Ainda não deixei as tantas perguntas e respostas que me faziam companhia. Continuei insistindo em esclarecer o objetivo, as possibilidades, o proveito, a alegria que poderia ter com o encontro. Conclui que tudo valia para manter a decisão que tomei de seguir em frente com a minha vida e que essa não era coisa para brincadeira. Tinha decidido, estava decidido. Não que isso não signifique dúvidas. Há sempre dessas, muitas, rondando. Quando todas atacam juntas, me enfraquecendo, recito o refrão que decorei para momentos como esse: ele não é solução para meus problemas, não está, mesmo, interessado; minha vida é problema apenas meu.
Foi voltando para casa, já no breu infinito da noite que descobri meu rosto molhado de novo. Deixei assim, aumentei o volume do rádio e acompanhei pacientemente a fila de automóveis que seguiam para a Capital. Pelo menos, como paliativo pela perda da confraternização, descobri que essa feira é grande mesmo; e que talvez, se adiantasse o trabalho, sobrasse tempo para fazer uma visita apropriada.

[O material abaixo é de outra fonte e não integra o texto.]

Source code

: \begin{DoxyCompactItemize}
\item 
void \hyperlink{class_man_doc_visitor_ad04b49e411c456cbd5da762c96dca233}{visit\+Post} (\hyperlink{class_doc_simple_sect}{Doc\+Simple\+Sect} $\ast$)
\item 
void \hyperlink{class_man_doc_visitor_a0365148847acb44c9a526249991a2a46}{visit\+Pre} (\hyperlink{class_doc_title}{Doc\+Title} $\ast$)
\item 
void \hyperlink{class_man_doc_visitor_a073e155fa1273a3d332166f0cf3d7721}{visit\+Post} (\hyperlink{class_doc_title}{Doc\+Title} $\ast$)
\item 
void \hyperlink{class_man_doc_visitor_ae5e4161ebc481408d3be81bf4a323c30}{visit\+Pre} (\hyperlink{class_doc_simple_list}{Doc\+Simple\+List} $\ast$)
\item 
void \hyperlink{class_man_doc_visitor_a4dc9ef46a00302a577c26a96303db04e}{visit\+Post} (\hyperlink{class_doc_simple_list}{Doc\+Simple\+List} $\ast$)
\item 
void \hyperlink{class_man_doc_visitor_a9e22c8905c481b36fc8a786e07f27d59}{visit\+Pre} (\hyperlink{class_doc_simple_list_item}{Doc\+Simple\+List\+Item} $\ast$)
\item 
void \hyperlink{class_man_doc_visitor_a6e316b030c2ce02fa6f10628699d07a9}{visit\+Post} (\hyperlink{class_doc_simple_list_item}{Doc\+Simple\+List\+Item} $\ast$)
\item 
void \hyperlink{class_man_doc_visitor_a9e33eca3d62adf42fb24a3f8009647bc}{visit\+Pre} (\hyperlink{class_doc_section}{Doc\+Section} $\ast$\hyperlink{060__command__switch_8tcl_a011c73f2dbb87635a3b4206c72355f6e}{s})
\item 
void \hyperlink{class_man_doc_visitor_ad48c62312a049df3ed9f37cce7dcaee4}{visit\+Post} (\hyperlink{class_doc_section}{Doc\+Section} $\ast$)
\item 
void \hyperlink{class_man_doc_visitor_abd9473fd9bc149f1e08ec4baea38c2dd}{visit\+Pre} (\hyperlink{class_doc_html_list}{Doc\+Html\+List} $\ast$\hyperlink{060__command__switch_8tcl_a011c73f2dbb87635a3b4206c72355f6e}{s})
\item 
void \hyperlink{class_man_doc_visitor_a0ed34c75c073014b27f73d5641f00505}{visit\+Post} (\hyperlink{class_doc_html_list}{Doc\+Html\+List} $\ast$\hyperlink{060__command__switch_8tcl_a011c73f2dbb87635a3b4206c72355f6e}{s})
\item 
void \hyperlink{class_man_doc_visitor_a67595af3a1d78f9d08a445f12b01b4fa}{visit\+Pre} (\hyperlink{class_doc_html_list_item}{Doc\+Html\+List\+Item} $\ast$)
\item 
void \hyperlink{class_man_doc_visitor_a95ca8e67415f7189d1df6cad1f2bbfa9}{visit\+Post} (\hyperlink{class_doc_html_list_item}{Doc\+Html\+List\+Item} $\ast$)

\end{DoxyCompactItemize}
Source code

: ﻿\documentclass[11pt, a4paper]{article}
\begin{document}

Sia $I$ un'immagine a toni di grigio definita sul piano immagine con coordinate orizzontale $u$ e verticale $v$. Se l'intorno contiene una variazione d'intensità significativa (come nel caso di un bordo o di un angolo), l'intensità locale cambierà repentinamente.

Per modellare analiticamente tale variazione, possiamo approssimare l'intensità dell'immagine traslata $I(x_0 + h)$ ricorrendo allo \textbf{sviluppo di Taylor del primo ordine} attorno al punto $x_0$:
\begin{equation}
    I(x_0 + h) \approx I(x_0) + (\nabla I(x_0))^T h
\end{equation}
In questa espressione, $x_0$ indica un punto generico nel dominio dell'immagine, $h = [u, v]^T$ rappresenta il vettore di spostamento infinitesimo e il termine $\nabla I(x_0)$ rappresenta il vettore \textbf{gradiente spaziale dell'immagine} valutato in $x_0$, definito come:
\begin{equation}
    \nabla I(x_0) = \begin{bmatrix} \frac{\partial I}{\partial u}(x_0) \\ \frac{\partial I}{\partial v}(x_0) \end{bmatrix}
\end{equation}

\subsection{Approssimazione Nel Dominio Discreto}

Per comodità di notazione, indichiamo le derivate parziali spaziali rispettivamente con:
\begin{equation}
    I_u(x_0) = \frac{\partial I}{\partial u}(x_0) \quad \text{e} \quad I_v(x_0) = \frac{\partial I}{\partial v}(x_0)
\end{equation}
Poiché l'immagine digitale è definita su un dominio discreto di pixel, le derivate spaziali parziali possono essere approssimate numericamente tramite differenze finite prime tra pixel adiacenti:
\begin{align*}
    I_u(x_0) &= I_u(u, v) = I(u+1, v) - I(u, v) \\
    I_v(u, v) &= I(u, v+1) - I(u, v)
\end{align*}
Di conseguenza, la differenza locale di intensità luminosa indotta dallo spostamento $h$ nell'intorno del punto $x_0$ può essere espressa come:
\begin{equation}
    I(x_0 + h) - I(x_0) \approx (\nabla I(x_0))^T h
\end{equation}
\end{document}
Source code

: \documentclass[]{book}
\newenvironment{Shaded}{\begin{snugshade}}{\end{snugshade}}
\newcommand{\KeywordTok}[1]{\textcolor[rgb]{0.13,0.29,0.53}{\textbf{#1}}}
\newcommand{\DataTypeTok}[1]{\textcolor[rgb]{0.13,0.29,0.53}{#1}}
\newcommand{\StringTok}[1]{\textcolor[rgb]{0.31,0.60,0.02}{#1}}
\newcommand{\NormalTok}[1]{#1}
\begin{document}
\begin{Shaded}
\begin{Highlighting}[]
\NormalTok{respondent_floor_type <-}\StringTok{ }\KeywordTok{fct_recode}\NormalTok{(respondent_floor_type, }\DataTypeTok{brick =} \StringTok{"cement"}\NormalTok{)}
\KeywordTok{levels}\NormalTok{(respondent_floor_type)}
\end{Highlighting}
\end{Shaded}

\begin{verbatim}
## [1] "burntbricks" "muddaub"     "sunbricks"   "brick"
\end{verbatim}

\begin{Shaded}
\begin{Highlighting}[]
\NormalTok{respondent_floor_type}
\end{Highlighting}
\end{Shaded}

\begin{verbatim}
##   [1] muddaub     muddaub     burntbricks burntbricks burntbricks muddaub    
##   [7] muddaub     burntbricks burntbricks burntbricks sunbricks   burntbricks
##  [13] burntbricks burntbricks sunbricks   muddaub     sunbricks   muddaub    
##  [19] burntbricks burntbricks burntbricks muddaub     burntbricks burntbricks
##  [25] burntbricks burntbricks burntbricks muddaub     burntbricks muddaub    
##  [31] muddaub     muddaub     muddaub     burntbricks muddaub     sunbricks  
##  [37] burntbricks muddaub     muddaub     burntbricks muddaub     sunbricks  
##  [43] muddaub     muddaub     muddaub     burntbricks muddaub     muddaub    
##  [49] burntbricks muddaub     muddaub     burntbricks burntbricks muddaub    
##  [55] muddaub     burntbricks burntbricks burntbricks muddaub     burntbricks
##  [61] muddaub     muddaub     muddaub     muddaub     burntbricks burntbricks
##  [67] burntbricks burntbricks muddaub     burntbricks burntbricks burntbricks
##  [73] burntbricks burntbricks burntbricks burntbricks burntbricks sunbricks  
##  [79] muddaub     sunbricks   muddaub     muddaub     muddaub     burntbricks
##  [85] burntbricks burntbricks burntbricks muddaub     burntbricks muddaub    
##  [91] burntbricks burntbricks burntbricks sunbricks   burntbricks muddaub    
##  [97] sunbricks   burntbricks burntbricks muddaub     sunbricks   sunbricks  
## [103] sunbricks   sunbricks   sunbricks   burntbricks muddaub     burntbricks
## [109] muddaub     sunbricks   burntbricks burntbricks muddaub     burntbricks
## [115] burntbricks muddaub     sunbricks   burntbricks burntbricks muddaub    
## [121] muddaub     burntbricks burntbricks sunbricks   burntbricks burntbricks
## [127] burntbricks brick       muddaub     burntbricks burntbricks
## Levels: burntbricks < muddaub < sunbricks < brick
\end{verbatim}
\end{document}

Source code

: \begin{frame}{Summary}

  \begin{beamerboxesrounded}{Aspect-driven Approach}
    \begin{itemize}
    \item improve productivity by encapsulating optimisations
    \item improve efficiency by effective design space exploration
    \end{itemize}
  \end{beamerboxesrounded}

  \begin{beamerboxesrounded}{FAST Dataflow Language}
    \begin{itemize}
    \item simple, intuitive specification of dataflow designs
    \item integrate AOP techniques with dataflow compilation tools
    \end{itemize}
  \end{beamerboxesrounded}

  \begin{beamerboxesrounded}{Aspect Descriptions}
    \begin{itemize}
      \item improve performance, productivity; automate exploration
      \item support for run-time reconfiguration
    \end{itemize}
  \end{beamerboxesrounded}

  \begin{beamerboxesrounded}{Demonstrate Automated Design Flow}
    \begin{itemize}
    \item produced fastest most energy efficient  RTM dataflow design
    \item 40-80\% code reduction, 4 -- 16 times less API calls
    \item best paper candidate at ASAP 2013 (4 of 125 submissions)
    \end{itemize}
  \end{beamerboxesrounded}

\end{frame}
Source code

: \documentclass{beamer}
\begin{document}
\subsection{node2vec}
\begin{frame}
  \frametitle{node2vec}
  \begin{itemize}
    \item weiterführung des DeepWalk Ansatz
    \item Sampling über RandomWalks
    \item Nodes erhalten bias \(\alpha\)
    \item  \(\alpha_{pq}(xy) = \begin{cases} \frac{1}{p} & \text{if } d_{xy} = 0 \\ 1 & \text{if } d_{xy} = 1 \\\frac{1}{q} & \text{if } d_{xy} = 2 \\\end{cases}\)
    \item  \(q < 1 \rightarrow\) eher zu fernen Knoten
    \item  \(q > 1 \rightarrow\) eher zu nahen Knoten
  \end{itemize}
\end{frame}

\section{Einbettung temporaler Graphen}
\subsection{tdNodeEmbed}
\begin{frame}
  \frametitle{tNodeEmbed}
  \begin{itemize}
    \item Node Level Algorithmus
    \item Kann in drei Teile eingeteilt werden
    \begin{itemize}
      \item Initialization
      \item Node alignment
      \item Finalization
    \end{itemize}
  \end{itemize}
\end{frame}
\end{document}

Sobre tantas possibilidades, ainda coube mais uma pergunta: quem sabe o que me reserva o amanhã? Não sei não. Paciência, me consolo, enquanto entrevejo a cidade, agora do outro lado da Ponte. Naquela hora, como a brindar a noite jovem, a JK se transformava em real espetáculo: como longo colar de diamantes, suas tantas luzes estavam lindamente refletidas na superfície serena do Lago Paranoá.